Problem requirements — Search the data below for the string "blue". Extract every line that contains it.
-=-=-=-=-
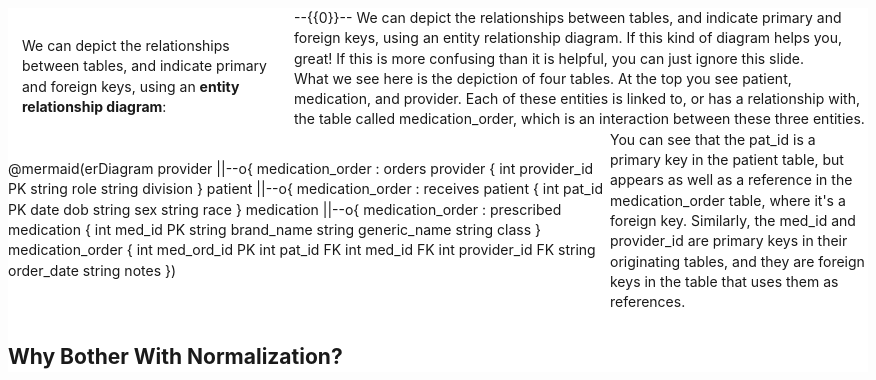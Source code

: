 <div style="width: 30%; float:left; padding: 1em;">

We can depict the relationships between tables, and indicate primary and foreign keys, using an **entity relationship diagram**:

</div>

<div style="width: 70%; float:left;">

@mermaid(erDiagram
    provider ||--o{ medication_order : orders
    provider {
        int provider_id PK 
        string role
        string division
    }
    patient ||--o{ medication_order :  receives
    patient {
        int pat_id PK
        date dob
        string sex
        string race
    }
    medication ||--o{ medication_order : prescribed
    medication {
        int med_id PK 
        string brand_name 
        string generic_name
        string class
    }
    medication_order {
        int med_ord_id PK
        int pat_id FK
        int med_id FK
        int provider_id FK
        string order_date
        string notes
    })

</div>

--{{0}}--
We can depict the relationships between tables, and indicate primary and foreign keys, using an entity relationship diagram.  If this kind of diagram helps you, great!  If this is more confusing than it is helpful, you can just ignore this slide.  
What we see here is the depiction of four tables.  At the top you see patient, medication, and provider.  Each of these entities is linked to, or has a relationship with, the table called medication\_order, which is an interaction between these three entities.  
You can see that the pat\_id is a primary key in the patient table, but appears as well as a reference in the medication\_order table, where it's a foreign key.  Similarly, the med\_id and provider\_id are primary keys in their originating tables, and they are foreign keys in the table that uses them as references.  

## Why Bother With Normalization?
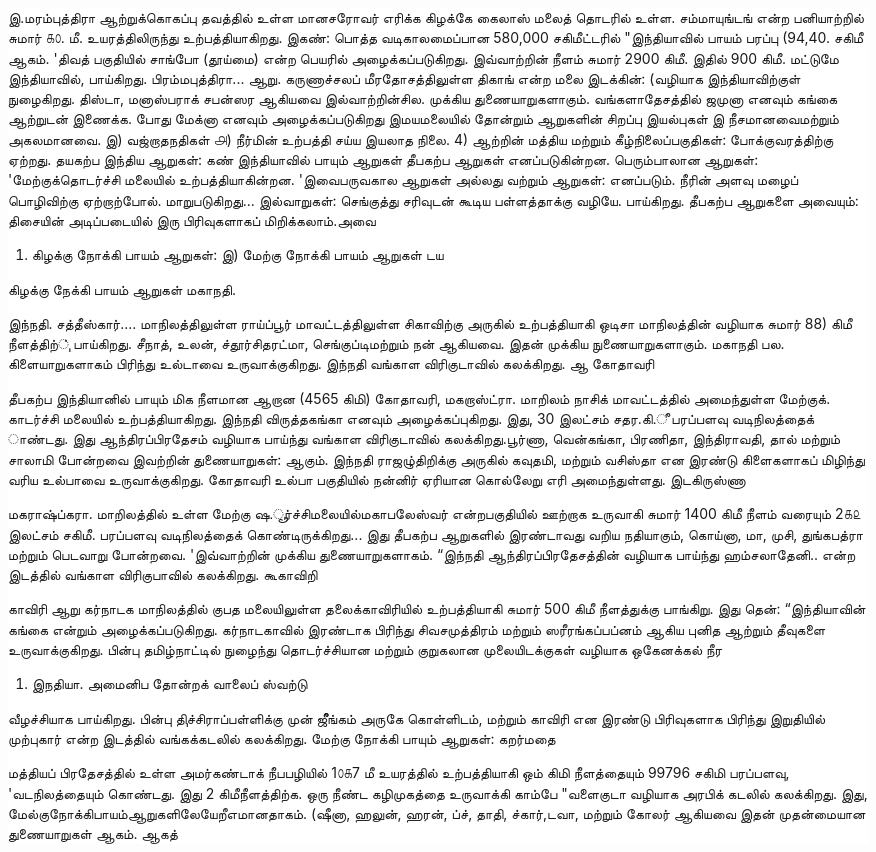 இ.மரம்புத்திரா ஆற்றுக்கொகப்பு தவத்தில்‌ உள்ள மானசரோவர்‌ எரிக்க கிழக்கே கைலாஸ்‌ மலைத்‌ தொடரில்‌ உள்ள. சம்மாயுங்டங்‌ என்ற பனியாற்றில்‌ சுமார்‌ ௧௦. மீ. உயரத்திலிருந்து உற்பத்தியாகிறது. இகண்‌: பொத்த வடிகாலமைப்பான 580,000 சகிமீட்டரில்‌ "இந்தியாவில்‌ பாயம்‌ பரப்பு (94,40. சகிமீ ஆகம்‌. 'திவத்‌ பகுதியில்‌ சாங்போ (தூய்மை) என்ற பெயரில்‌ அழைக்கப்படுகிறது. இவ்வாற்றின்‌ நீளம்‌ சுமார்‌ 2900 கிமீ. இதில்‌ 900 கிமீ. மட்டுமே இந்தியாவில்‌, பாய்கிறது. பிரம்மபுத்திரா... ஆறு. கருணாச்சலப்‌ மீரதோசத்திலுள்ள திகாங்‌ என்ற மலை இடக்கின்‌: (வழியாக இந்தியாவிற்குள்‌ நுழைகிறது. திஸ்டா, மனாஸ்பராக்‌ சபன்ஸர ஆகியவை இல்வாற்றின்சில. முக்கிய துணையாறுகளாகும்‌. வங்களாதேசத்தில்‌ ஜமுனா எனவும்‌ கங்கை ஆற்றுடன்‌ இணைக்க. போது மேக்னா எனவும்‌ அழைக்கப்படுகிறது இமயமலையில்‌ தோன்றும்‌ ஆறுகளின்‌ சிறப்பு இயல்புகள்‌ இ நீசமானவைமற்றும்‌ அகலமானவை. இ) வஜ்றாதநதிகள்‌ ௮) நீர்மின்‌ உற்பத்தி சய்ய இயலாத நிலை. 4) ஆற்றின்‌ மத்திய மற்றும்‌ கீழ்நிலைப்பகுதிகள்‌: போக்குவரத்திற்கு ஏற்றது. தயகற்ப இந்திய ஆறுகள்‌: கண்‌ இந்தியாவில்‌ பாயும்‌ ஆறுகள்‌ தீபகற்ப ஆறுகள்‌ எனப்படுகின்றன. பெரும்பாலான ஆறுகள்‌: 'மேற்குக்தொடர்ச்சி மலையில்‌ உற்பத்தியாகின்றன. 'இவைபருவகால ஆறுகள்‌ அல்லது வற்றும்‌ ஆறுகள்‌: எனப்படும்‌. நீரின்‌ அளவு மழைப்‌ பொழிவிற்கு ஏற்றாற்போல்‌. மாறுபடுகிறது... இல்வாறுகள்‌: செங்குத்து சரிவுடன்‌ கூடிய பள்ளத்தாக்கு வழியே. பாய்கிறது. தீபகற்ப ஆறுகளை அவையும்‌: திசையின்‌ அடிப்படையில்‌ இரு பிரிவுகளாகப்‌ மிறிக்கலாம்‌.அவை

1.  கிழக்கு நோக்கி பாயம்‌ ஆறுகள்‌: இ) மேற்கு நோக்கி பாயம்‌ ஆறுகள்‌
டய

கிழக்கு நேக்கி பாயம்‌ ஆறுகள்‌ மகாநதி.

இந்நதி. சத்தீஸ்கார்‌.... மாநிலத்திலுள்ள ராய்ப்பூர்‌ மாவட்டத்திலுள்ள சிகாவிற்கு அருகில்‌ உற்பத்தியாகி ஒடிசா மாநிலத்தின்‌ வழியாக சுமார்‌ 88) கிமீ நீளத்திற்ு்‌ பாய்கிறது. சீநாத்‌, உலன்‌, ச்தூர்‌சிதரட்மா, செங்குப்டிமற்றும்‌ நன்‌ ஆகியவை. இதன்‌ முக்கிய நுணையாறுகளாகும்‌. மகாநதி பல. கிளையாறுகளாகம்‌ பிரிந்து உல்டாவை உருவாக்குகிறது. இந்நதி வங்காள விரிகுடாவில்‌ கலக்கிறது. ஆ கோதாவரி

தீபகற்ப இந்தியானில்‌ பாயும்‌ மிக நீளமான ஆறான (4565 கிமி) கோதாவரி, மகறாஸ்ட்ரா. மாறிலம்‌ நாசிக்‌ மாவட்டத்தில்‌ அமைந்துள்ள மேற்குக்‌. காடர்ச்சி மலையில்‌ உற்பத்தியாகிறது. இந்நதி விருத்தகங்கா எனவும்‌ அழைக்கப்புகிறது. இது, 30 இலட்சம்‌ சதர.கி.ீ பரப்பளவு வடிநிலத்தைக்‌ ாண்டது. இது ஆந்திரப்பிரதேசம்‌ வழியாக பாய்ந்து வங்காள விரிகுடாவில்‌ கலக்கிறது.பூர்ணா, வென்கங்கா, பிரணிதா, இந்திராவதி, தால்‌ மற்றும்‌ சாலாமி போன்றவை இவற்றின்‌ துணையாறுகள்‌: ஆகும்‌. இந்நதி ராஜழு்திறிக்கு அருகில்‌ கவுதமி, மற்றும்‌ வசிஸ்தா என இரண்டு கிளைகளாகப்‌ மிழிந்து வரிய உல்பாவை உருவாக்குகிறது. கோதாவரி உல்பா பகுதியில்‌ நன்னிர்‌ ஏரியான கொல்லேறு எரி அமைந்துள்ளது. இடகிருஸ்ணா

மகராஷ்ப்கரா. மாறிலத்தில்‌ உள்ள மேற்கு ஷ.ூர்ச்சிமலையில்மகாபலேஸ்வர்‌ என்றபகுதியில்‌ ஊற்றாக உருவாகி சுமார்‌ 1400 கிமீ நீளம்‌ வரையும்‌ 2௧௨ இலட்சம்‌ சகிமீ. பரப்பளவு வடிநிலத்தைக்‌ கொண்டிருக்கிறது... இது தீபகற்ப ஆறுகளில்‌ இரண்டாவது வறிய நதியாகும்‌, கொய்னா, மா, முசி, துங்கபத்ரா மற்றும்‌ பெடவாறு போன்றவை. 'இவ்வாற்றின்‌ முக்கிய துணையாறுகளாகம்‌. “இந்நதி ஆந்திரப்பிரதேசத்தின்‌ வழியாக பாய்ந்து ஹம்சலாதேனி.. என்ற இடத்தில்‌ வங்காள விரிகுபாவில்‌ கலக்கிறது. கூகாவிறி

காவிரி ஆறு கர்நாடக மாநிலத்தில்‌ குபத மலையிலுள்ள தலைக்காவிரியில்‌ உற்பத்தியாகி சுமார்‌ 500 கிமீ நீளத்துக்கு பாங்கிறு. இது தென்‌: “இந்தியாவின்‌ கங்கை என்றும்‌ அழைக்கப்படுகிறது. கர்நாடகாவில்‌ இரண்டாக பிரிந்து சிவசமுத்திரம்‌ மற்றும்‌ ஸரீரங்கப்பப்னம்‌ ஆகிய புனித ஆற்றும்‌ தீவுகளை உருவாக்குகிறது. பின்பு தமிழ்நாட்டில்‌ நுழைந்து தொடர்ச்சியான மற்றும்‌ குறுகலான முலையிடக்குகள்‌ வழியாக ஒகேனக்கல்‌ நீர

1.  இநதியா. அமைனிப தோன்றக்‌ வாலைப்‌
ஸ்வற்டு

வீழச்சியாக பாய்கிறது. பின்பு திுச்சிராப்பள்ளிக்கு முன்‌ ஜீீங்கம்‌ அருகே கொள்ளிடம்‌, மற்றும்‌ காவிரி என இரண்டு பிரிவுகளாக பிரிந்து இறுதியில்‌ முற்புகார்‌ என்ற இடத்தில்‌ வங்கக்கடலில்‌ கலக்கிறது. மேற்கு நோக்கி பாயும்‌ ஆறுகள்‌: கறர்மதை

மத்தியப்‌ பிரதேசத்தில்‌ உள்ள அமர்கண்டாக்‌ நீபபழியில்‌ 1௦௧7 மீ உயரத்தில்‌ உற்பத்தியாகி ஒம்‌ கிமி நீளத்தையும்‌ 99796 சகிமி பரப்பளவு, 'வடநிலத்தையும்‌ கொண்டது. இது 2 கிமீநீளத்திற்க. ஒரு நீண்ட கழிமுகத்தை உருவாக்கி காம்பே "வளைகுடா வழியாக அரபிக்‌ கடலில்‌ கலக்கிறது. இது, மேல்குநோக்கிபாயம்‌ஆறுகளிலேயேறீஎமானதாகம்‌. (ஷீனா, ஹலுன்‌, ஹரன்‌, ப்ச்‌, தாதி, ச்கார்‌,டவா, மற்றும்‌ கோலர்‌ ஆகியவை இதன்‌ முதன்மையான துணையாறுகள்‌ ஆகம்‌. ஆகத்‌
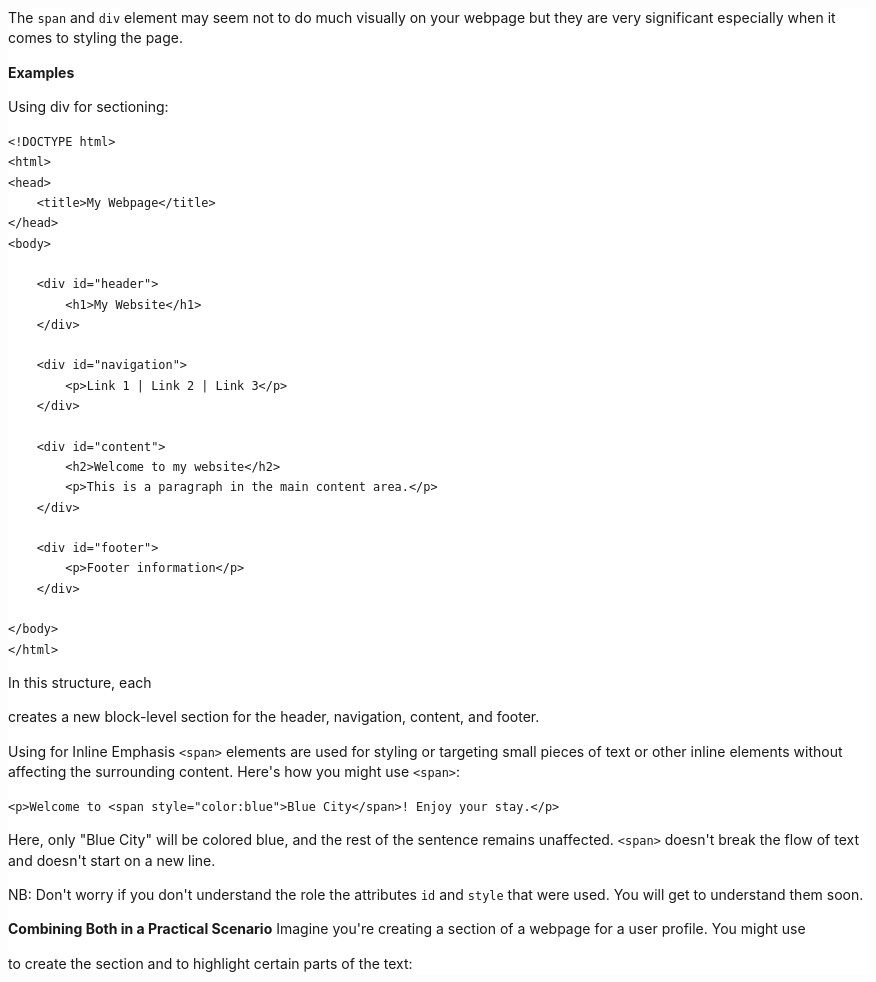 The `span` and `div` element may seem not to do much visually on your webpage but they are very significant especially when it comes to styling the page.


**Examples**

Using div for sectioning:

```
<!DOCTYPE html>
<html>
<head>
    <title>My Webpage</title>
</head>
<body>

    <div id="header">
        <h1>My Website</h1>
    </div>

    <div id="navigation">
        <p>Link 1 | Link 2 | Link 3</p>
    </div>

    <div id="content">
        <h2>Welcome to my website</h2>
        <p>This is a paragraph in the main content area.</p>
    </div>

    <div id="footer">
        <p>Footer information</p>
    </div>

</body>
</html>

```
In this structure, each <div> creates a new block-level section for the header, navigation, content, and footer.

Using <span> for Inline Emphasis
`<span>` elements are used for styling or targeting small pieces of text or other inline elements without affecting the surrounding content. Here's how you might use `<span>`:

```
<p>Welcome to <span style="color:blue">Blue City</span>! Enjoy your stay.</p>
```

Here, only "Blue City" will be colored blue, and the rest of the sentence remains unaffected. `<span>` doesn't break the flow of text and doesn't start on a new line.

NB: Don't worry if you don't understand the role the attributes `id` and `style` that were used. You will get to understand them soon.

**Combining Both in a Practical Scenario**
Imagine you're creating a section of a webpage for a user profile. You might use <div> to create the section and <span> to highlight certain parts of the text:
-=-=-=-=-
Finished exercise —
<p>Welcome to <span style="color:blue">Blue City</span>! Enjoy your stay.</p>
Here, only "Blue City" will be colored blue, and the rest of the sentence remains unaffected. `<span>` doesn't break the flow of text and doesn't start on a new line.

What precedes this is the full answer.